Peregian Beach House Two by Sparks Architects
This beach house for a family of four embraces its thickly wooded site with a series of framed views.
In the all-absorbing bid to capture ocean views, it’s often easy to overlook the allure of sand dunes in the immediate foreground. Whether it’s social conditioning, real estate propaganda or an atavistic urge to be by the water, the ocean view seems to enjoy more cultural status than the dune view.
At this Sunshine Coast site, a wide band of thickly wooded dunes is the main canvas. Sure, there’s a nice slice of blue water visible above it too, but it is the scribbly, “paperbark-y” russet and sage palette of dense vegetation and vibrant colonies of birds and insects that fill the scene in all their Jackson Pollock-esque complexity. It’s an inspiring picture, and one that is beautifully framed and celebrated by Sparks Architects in its design of a beach house for a family of four.

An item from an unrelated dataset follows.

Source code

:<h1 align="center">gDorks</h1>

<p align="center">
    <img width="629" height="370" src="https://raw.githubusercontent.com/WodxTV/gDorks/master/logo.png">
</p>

A broad chain of freshwater ponds acts as a natural ha-ha between house and dune. Blanketed in rusty-red waterweed, speared now and then by native lilies, the watercourse is a marker of where civilization ends and wildness begins. On the day of my visit, one of its inhabitants, a wonderfully speckled-skinned frog, had made its way into the home’s ceiling battens, indicating that incursions and border crossings are frequent.
The path to the beach, which trails around the pond and through a narrow track amongst the banksias and melaleucas, has long been part of the ritual for the human inhabitants of the area. Architect Dan Sparks was keen to re-establish the circulation pattern when he replaced the old fibro beach house with his new piece.
“The old place was a perky little timber and fibro beach house that was unfortunately too deteriorated to be worth saving,” says Dan. “But we’ve retained and played with certain aspects of the original design. The journey up from the street and through the garden onto the front deck follows a similar pattern as before, and links up to the route through the dunes to the beach.”
The winding garden path from the street up onto the front deck and entry portal makes full use of the “ooh ah” moment on arrival, when a wide interior verandah space flanked by two pavilions frames the dunes spectacularly.
“The owners’ permanent residence in Brisbane is a beautiful old Queenslander,” says Dan. “There were elements of that, like the airflow, that they wanted to retain here, but they were also keen to create something visually very different. The central deck is really an inversion of an old Queenslander verandah – as though the house were cut down the middle and the verandah placed there.”
The central verandah falls away into a wide set of stairs that descends to the garden. The staircase acts like another room in its own right, inviting people to sit, lie and generally sprawl over the capacious platform risers while contemplating the view or the night skies.
The less anthropological function of the partially roofed verandah is that it allows the sunlight and breezes to penetrate the two pavilions, one on either side of it. A north-easterly aspect means these penetrations are optimal, but they are also assisted by the scissoring form of the two pavilions.
The southern pavilion, devoted to bedrooms and bathrooms, rises higher than its northern neighbour and also slides further forward on the site to gain sunlight. Full-height glazing on both pavilions’ inner-facing walls also manipulates the sun wisely, while exterior walls are cocooning shells of solid casements and walls. The two roofs pitch and skew away from the centre, where there is more height. The local council’s requirement of 70 percent eave coverage of the floor means that wide eaves are placed on the inner edge of both pavilions, and are absent on the wraparound walls at both side boundaries, maximizing the floor plates to the side edges.
The rigour of the planning is carried through to the 1200 mm grids and hoop ply sheets (with crisp, blackened shadow lines) that line the walls. But let’s not forget the enigma and delight in the spaces that speak of relaxation rather than of rationalism. A dining table and barbecue area, which are as much outside as inside, sit to one side of the verandah/hall. To the other is a contemplative Japanese-style courtyard garden, with raked gravel and a bonsai azalea enjoying whatever the skies have to offer through a wide void in the roof. A sunken lounge and adjacent balcony dropped a further few steps make for an uninterrupted view beyond.
In the kitchen, a full-size blackboard splashback is ripe for graffiti and games. Downstairs rooms house sons and guests and access a cantilevered pool for moonlight swims, or for times when the beach seems just too far away.